The expression of 233 genes (228 probe sets) selected from the literature was analysed by microarray. Four sets of fold-changes were calculated as Heat08 hr/Control08 hr, Heat24 hr/Control24 hr, Recovery08 hr/Control08 hr and Recovery24 hr/Control24 hr and are shown as a heat map from left-to-right. (a) Probe sets increased >1.5-fold under at least one condition and not decreased, (b) probe sets decreased <0.5-fold under at least one condition and not increased, (c) probe sets both increased >1.5-fold under at least one condition and decreased <0.5-fold under at least one condition. Genes were selected from the literature, and classified into 8 groups of metabolic pathways: (1) plastidial fatty acid synthesis; (2) fatty acid elongation, desaturation and export from plastid; (3) plastidial glycerolipid, galactolipid and sulfolipid synthesis; (4) eukaryotic phospholipid synthesis; (5) TAG synthesis; (6) lipid trafficking; (7) TAG degradation, β-oxidation, the TCA/glyoxylate cycles; (8) miscellaneous lipid-related genes, and phytyl ester synthases. Genes that changed significantly (t-test with Benjamini-Hochberg FDR, p < 0.05, N = 3, 6, or 9) among the selected genes are shown. Further information is available in Supplementary Table S2.
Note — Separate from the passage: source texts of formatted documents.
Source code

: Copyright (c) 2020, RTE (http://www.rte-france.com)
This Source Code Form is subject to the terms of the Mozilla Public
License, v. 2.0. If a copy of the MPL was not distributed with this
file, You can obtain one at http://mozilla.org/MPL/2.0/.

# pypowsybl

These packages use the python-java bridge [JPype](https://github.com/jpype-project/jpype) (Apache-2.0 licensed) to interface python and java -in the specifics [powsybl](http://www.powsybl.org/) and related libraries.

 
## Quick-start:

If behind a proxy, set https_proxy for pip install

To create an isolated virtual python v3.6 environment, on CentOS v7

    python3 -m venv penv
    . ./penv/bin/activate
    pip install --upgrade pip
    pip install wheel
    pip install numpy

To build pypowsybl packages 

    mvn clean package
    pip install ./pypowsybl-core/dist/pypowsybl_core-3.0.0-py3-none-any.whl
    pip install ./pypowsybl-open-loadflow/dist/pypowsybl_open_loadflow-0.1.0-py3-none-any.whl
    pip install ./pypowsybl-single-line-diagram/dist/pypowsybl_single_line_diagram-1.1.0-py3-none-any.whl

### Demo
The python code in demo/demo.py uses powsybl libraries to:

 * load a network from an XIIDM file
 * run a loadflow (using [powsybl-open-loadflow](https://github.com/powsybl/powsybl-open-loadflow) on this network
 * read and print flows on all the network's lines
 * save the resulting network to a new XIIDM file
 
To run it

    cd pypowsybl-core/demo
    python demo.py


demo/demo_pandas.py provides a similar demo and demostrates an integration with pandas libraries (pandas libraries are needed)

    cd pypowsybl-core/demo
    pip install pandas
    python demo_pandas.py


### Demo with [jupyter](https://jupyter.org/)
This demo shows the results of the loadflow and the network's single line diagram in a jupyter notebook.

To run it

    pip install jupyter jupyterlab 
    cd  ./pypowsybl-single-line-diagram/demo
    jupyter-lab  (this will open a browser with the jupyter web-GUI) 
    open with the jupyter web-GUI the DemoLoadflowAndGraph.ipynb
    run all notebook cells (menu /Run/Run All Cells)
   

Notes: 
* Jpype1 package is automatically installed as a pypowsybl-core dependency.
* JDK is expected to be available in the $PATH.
Figure 4. Predicted intracellular lipid trafficking. Integrated lipidome and transcriptome investigations suggest an enhanced lipid movement among organelles under heat stress in Arabidopsis leaves.

Seven arrows (‘a’ through ‘g’) show metabolic pathways suggested to be induced by heat stress. FAS, fatty acid synthesis; CP, chloroplasts; TM, thylakoid membrane; PG, plastoglobules; IM, inner envelope membrane; OM, outer envelope membrane; ER, endoplasmic reticulum; LD, lipid droplets; PX, peroxisome; CY, cytosol.